What is the number of lines in the following data that contain "instance"? Answer with the number alone.
***** DATA SHOWN *****
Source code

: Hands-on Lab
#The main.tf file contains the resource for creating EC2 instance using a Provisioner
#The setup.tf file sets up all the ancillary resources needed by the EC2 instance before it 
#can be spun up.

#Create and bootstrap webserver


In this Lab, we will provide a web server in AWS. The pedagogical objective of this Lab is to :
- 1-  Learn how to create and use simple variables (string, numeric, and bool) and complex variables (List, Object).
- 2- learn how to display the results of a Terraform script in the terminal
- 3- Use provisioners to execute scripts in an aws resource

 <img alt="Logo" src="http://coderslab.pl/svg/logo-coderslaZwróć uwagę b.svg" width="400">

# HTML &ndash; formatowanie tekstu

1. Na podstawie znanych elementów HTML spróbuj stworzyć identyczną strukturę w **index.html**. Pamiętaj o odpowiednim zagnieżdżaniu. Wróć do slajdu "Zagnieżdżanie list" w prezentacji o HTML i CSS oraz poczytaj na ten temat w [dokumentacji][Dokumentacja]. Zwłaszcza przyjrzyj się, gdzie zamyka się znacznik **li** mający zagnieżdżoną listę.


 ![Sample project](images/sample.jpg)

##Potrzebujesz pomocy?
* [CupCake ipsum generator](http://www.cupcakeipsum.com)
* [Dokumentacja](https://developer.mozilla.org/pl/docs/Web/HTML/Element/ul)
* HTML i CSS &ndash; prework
*****
***** DATA SHOWN *****
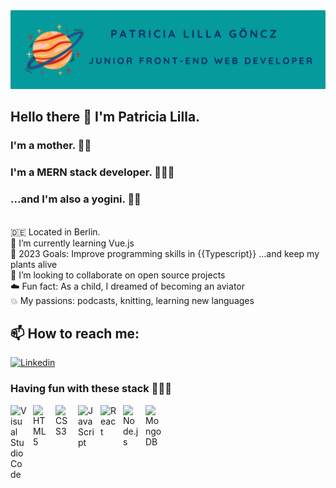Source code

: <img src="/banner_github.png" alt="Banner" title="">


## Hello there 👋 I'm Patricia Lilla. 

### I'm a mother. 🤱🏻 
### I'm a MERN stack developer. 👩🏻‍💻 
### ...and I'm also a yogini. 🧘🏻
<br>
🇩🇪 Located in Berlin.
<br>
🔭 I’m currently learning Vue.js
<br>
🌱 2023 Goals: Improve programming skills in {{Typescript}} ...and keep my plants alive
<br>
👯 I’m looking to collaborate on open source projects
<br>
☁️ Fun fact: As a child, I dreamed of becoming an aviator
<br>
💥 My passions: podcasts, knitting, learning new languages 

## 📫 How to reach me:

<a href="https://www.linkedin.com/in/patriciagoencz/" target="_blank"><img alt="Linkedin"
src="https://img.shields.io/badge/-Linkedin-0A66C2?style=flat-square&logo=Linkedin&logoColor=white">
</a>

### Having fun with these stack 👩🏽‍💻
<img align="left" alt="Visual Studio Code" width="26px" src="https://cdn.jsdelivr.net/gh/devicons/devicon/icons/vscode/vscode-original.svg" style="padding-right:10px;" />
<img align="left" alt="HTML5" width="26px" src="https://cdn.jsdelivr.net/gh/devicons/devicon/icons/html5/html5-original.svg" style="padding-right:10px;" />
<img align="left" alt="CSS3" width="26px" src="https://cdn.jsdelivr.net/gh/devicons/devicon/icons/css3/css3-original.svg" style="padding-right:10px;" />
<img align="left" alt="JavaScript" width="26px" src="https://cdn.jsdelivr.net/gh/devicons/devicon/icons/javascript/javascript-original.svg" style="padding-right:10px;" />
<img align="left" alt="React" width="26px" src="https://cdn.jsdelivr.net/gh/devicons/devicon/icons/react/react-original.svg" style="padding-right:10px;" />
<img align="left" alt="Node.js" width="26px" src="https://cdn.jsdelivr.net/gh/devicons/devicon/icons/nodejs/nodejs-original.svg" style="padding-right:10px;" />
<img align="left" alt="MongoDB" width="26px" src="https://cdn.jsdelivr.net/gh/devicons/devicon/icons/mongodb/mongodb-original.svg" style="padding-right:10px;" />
*****
*TASK ANSWER*:
2